= What you are asked to do =
Output all the data exactly. Pictures do not belong in the copy.

Source data Block Start

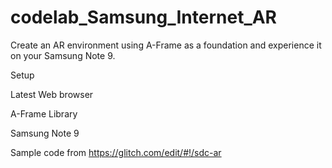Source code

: # codelab_Samsung_Internet_AR
Create an AR environment using A-Frame as a foundation and experience it on your Samsung Note 9.


Setup

Latest Web browser

A-Frame Library

Samsung Note 9

Sample code from https://glitch.com/edit/#!/sdc-ar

Source data Block End

= Reply to the exercise =
Source code

: # codelab_Samsung_Internet_AR
Create an AR environment using A-Frame as a foundation and experience it on your Samsung Note 9.


Setup

Latest Web browser

A-Frame Library

Samsung Note 9

Sample code from https://glitch.com/edit/#!/sdc-ar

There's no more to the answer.